* _Supplied material_

========================================

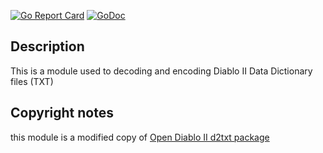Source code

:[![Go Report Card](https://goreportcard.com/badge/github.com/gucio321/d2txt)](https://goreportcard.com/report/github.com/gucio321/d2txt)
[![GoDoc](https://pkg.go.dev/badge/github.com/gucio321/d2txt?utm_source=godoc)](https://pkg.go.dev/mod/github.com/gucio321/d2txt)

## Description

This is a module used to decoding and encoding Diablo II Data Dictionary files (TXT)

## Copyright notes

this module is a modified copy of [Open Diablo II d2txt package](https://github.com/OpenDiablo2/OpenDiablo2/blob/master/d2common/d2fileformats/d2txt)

========================================

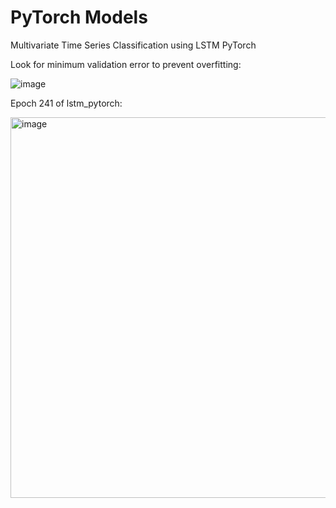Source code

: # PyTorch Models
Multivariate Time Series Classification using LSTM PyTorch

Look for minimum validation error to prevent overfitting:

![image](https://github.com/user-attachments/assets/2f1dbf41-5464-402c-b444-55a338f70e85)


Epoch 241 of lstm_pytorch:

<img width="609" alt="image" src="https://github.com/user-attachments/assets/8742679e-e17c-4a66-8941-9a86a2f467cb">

========================================

* _Task objective_
Check every line of the material for the string "module" and give the number of lines that have it, without anything else.

* _Exercise result_
2